> [Data extracted from a collection]:

----

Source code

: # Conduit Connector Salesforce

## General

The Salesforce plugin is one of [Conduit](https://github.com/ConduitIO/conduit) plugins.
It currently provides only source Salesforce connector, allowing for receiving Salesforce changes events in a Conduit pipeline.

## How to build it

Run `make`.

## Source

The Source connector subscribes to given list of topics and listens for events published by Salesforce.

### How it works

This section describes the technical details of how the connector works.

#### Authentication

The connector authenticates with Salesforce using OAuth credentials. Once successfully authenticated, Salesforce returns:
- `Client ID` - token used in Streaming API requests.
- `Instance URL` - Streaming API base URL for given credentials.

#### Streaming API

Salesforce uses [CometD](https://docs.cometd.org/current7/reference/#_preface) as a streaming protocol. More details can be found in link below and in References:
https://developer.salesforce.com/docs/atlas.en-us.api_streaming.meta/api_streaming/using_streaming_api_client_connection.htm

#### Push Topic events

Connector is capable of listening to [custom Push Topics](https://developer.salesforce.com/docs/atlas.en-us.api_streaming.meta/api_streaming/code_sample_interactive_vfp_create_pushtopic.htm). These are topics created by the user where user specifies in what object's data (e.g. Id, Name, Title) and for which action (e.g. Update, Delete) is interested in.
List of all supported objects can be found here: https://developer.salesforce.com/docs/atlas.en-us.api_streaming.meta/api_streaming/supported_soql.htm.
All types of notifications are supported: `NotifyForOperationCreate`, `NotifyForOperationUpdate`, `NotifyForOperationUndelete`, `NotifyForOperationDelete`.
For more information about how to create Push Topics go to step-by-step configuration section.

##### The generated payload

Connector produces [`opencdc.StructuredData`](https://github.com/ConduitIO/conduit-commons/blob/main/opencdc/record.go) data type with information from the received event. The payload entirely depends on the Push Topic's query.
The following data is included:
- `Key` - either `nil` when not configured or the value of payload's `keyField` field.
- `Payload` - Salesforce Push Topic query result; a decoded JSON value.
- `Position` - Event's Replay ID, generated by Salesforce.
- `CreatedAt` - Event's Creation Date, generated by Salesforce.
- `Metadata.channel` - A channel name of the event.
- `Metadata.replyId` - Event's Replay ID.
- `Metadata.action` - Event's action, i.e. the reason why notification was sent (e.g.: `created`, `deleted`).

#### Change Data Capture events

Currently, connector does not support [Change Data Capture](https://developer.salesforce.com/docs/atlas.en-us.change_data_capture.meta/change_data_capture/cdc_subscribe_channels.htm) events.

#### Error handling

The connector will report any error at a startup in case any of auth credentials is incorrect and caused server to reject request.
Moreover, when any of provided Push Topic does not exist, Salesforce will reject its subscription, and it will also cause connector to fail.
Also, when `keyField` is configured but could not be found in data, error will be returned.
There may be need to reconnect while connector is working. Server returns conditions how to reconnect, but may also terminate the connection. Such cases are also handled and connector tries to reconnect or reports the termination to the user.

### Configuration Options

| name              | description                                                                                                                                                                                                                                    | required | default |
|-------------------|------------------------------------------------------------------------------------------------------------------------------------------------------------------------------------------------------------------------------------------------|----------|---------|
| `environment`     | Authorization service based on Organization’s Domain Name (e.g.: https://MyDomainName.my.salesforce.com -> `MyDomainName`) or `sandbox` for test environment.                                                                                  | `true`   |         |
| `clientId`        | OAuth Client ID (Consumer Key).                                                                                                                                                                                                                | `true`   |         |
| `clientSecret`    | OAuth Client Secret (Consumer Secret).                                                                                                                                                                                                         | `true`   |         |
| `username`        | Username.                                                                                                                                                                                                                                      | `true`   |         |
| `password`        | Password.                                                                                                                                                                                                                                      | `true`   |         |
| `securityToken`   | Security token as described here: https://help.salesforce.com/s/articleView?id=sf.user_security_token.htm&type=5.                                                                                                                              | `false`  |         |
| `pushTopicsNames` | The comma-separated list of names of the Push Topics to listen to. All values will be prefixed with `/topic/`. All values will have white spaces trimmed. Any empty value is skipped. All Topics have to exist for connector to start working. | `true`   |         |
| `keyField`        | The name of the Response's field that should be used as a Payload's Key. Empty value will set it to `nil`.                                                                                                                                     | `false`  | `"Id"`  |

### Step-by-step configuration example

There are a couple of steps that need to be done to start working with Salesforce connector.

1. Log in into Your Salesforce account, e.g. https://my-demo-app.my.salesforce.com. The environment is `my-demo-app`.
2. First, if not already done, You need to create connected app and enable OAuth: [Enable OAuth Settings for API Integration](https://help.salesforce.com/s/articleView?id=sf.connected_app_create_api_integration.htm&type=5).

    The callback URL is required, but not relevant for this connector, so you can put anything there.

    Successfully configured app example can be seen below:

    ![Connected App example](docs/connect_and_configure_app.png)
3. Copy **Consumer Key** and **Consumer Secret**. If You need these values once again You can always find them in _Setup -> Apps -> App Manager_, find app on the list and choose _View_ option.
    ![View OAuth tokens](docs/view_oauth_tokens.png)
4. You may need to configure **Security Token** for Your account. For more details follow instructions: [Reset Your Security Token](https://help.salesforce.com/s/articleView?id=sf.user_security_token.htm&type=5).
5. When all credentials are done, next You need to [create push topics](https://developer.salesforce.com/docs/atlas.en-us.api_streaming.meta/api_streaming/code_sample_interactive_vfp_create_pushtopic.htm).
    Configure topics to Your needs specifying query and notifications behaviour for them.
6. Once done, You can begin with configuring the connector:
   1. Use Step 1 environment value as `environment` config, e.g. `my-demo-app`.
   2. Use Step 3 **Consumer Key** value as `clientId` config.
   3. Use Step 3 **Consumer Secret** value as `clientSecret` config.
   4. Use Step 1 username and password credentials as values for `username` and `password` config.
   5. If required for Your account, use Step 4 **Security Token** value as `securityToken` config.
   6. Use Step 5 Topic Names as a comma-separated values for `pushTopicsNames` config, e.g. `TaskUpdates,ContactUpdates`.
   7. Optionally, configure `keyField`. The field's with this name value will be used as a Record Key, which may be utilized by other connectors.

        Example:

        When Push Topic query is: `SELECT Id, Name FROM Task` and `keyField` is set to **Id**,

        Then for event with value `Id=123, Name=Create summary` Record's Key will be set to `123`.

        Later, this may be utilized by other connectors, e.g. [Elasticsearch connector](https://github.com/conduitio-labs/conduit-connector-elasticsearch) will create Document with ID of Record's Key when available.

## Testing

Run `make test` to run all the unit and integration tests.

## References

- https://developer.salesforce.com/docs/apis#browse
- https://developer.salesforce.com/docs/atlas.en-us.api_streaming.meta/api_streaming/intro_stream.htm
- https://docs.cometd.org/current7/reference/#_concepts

----

Return exactly the lines above from the line that has "required | default |" through the line that has "OAuth Client Secret", inclusive, and nothing else.

| name              | description                                                                                                                                                                                                                                    | required | default |
|-------------------|------------------------------------------------------------------------------------------------------------------------------------------------------------------------------------------------------------------------------------------------|----------|---------|
| `environment`     | Authorization service based on Organization’s Domain Name (e.g.: https://MyDomainName.my.salesforce.com -> `MyDomainName`) or `sandbox` for test environment.                                                                                  | `true`   |         |
| `clientId`        | OAuth Client ID (Consumer Key).                                                                                                                                                                                                                | `true`   |         |
| `clientSecret`    | OAuth Client Secret (Consumer Secret).                                                                                                                                                                                                         | `true`   |         |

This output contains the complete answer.